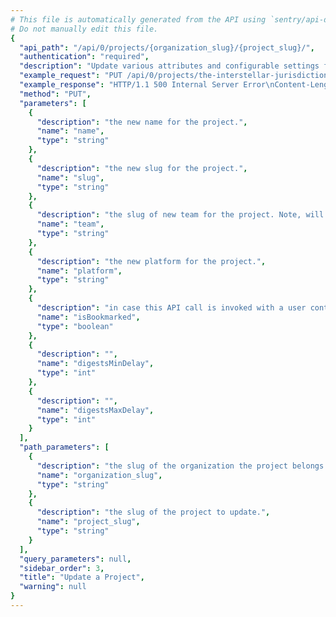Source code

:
 ```yaml
---
# This file is automatically generated from the API using `sentry/api-docs/generator.py.`
# Do not manually edit this file.
{
  "api_path": "/api/0/projects/{organization_slug}/{project_slug}/", 
  "authentication": "required", 
  "description": "Update various attributes and configurable settings for the given\nproject.  Only supplied values are updated.", 
  "example_request": "PUT /api/0/projects/the-interstellar-jurisdiction/plain-proxy/ HTTP/1.1\nHost: sentry.io\nAuthorization: Bearer <token>\nContent-Type: application/json\n\n{\n  \"name\": \"Plane Proxy\", \n  \"options\": {\n    \"sentry:origins\": \"http://example.com\\nhttp://example.invalid\"\n  }, \n  \"platform\": \"javascript\", \n  \"slug\": \"plane-proxy\"\n}", 
  "example_response": "HTTP/1.1 500 Internal Server Error\nContent-Length: 72\nX-XSS-Protection: 1; mode=block\nX-Content-Type-Options: nosniff\nContent-Language: en\nAccess-Control-Expose-Headers: X-Sentry-Error, Retry-After\nVary: Accept-Language, Cookie\nAccess-Control-Allow-Methods: GET, PUT, DELETE, HEAD, OPTIONS\nAllow: GET, PUT, DELETE, HEAD, OPTIONS\nAccess-Control-Allow-Origin: *\nAccess-Control-Allow-Headers: X-Sentry-Auth, X-Requested-With, Origin, Accept, Content-Type, Authentication, Authorization\nContent-Type: application/json\nX-Frame-Options: deny\n\n{\n  \"detail\": \"Internal Error\", \n  \"errorId\": \"4ea4a7d267d74dd28041915887790607\"\n}", 
  "method": "PUT", 
  "parameters": [
    {
      "description": "the new name for the project.", 
      "name": "name", 
      "type": "string"
    }, 
    {
      "description": "the new slug for the project.", 
      "name": "slug", 
      "type": "string"
    }, 
    {
      "description": "the slug of new team for the project. Note, will be deprecated soon when multiple teams can have access to a project.", 
      "name": "team", 
      "type": "string"
    }, 
    {
      "description": "the new platform for the project.", 
      "name": "platform", 
      "type": "string"
    }, 
    {
      "description": "in case this API call is invoked with a user context this allows changing of the bookmark flag.", 
      "name": "isBookmarked", 
      "type": "boolean"
    }, 
    {
      "description": "", 
      "name": "digestsMinDelay", 
      "type": "int"
    }, 
    {
      "description": "", 
      "name": "digestsMaxDelay", 
      "type": "int"
    }
  ], 
  "path_parameters": [
    {
      "description": "the slug of the organization the project belongs to.", 
      "name": "organization_slug", 
      "type": "string"
    }, 
    {
      "description": "the slug of the project to update.", 
      "name": "project_slug", 
      "type": "string"
    }
  ], 
  "query_parameters": null, 
  "sidebar_order": 3, 
  "title": "Update a Project", 
  "warning": null
}
---
```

····················

**What the task requires:**
Please repeat the data above exactly as it appears, pictures excluded.

**Solution to this task:**
Source code

:
 ```yaml
---
# This file is automatically generated from the API using `sentry/api-docs/generator.py.`
# Do not manually edit this file.
{
  "api_path": "/api/0/projects/{organization_slug}/{project_slug}/", 
  "authentication": "required", 
  "description": "Update various attributes and configurable settings for the given\nproject.  Only supplied values are updated.", 
  "example_request": "PUT /api/0/projects/the-interstellar-jurisdiction/plain-proxy/ HTTP/1.1\nHost: sentry.io\nAuthorization: Bearer <token>\nContent-Type: application/json\n\n{\n  \"name\": \"Plane Proxy\", \n  \"options\": {\n    \"sentry:origins\": \"http://example.com\\nhttp://example.invalid\"\n  }, \n  \"platform\": \"javascript\", \n  \"slug\": \"plane-proxy\"\n}", 
  "example_response": "HTTP/1.1 500 Internal Server Error\nContent-Length: 72\nX-XSS-Protection: 1; mode=block\nX-Content-Type-Options: nosniff\nContent-Language: en\nAccess-Control-Expose-Headers: X-Sentry-Error, Retry-After\nVary: Accept-Language, Cookie\nAccess-Control-Allow-Methods: GET, PUT, DELETE, HEAD, OPTIONS\nAllow: GET, PUT, DELETE, HEAD, OPTIONS\nAccess-Control-Allow-Origin: *\nAccess-Control-Allow-Headers: X-Sentry-Auth, X-Requested-With, Origin, Accept, Content-Type, Authentication, Authorization\nContent-Type: application/json\nX-Frame-Options: deny\n\n{\n  \"detail\": \"Internal Error\", \n  \"errorId\": \"4ea4a7d267d74dd28041915887790607\"\n}", 
  "method": "PUT", 
  "parameters": [
    {
      "description": "the new name for the project.", 
      "name": "name", 
      "type": "string"
    }, 
    {
      "description": "the new slug for the project.", 
      "name": "slug", 
      "type": "string"
    }, 
    {
      "description": "the slug of new team for the project. Note, will be deprecated soon when multiple teams can have access to a project.", 
      "name": "team", 
      "type": "string"
    }, 
    {
      "description": "the new platform for the project.", 
      "name": "platform", 
      "type": "string"
    }, 
    {
      "description": "in case this API call is invoked with a user context this allows changing of the bookmark flag.", 
      "name": "isBookmarked", 
      "type": "boolean"
    }, 
    {
      "description": "", 
      "name": "digestsMinDelay", 
      "type": "int"
    }, 
    {
      "description": "", 
      "name": "digestsMaxDelay", 
      "type": "int"
    }
  ], 
  "path_parameters": [
    {
      "description": "the slug of the organization the project belongs to.", 
      "name": "organization_slug", 
      "type": "string"
    }, 
    {
      "description": "the slug of the project to update.", 
      "name": "project_slug", 
      "type": "string"
    }
  ], 
  "query_parameters": null, 
  "sidebar_order": 3, 
  "title": "Update a Project", 
  "warning": null
}
---
```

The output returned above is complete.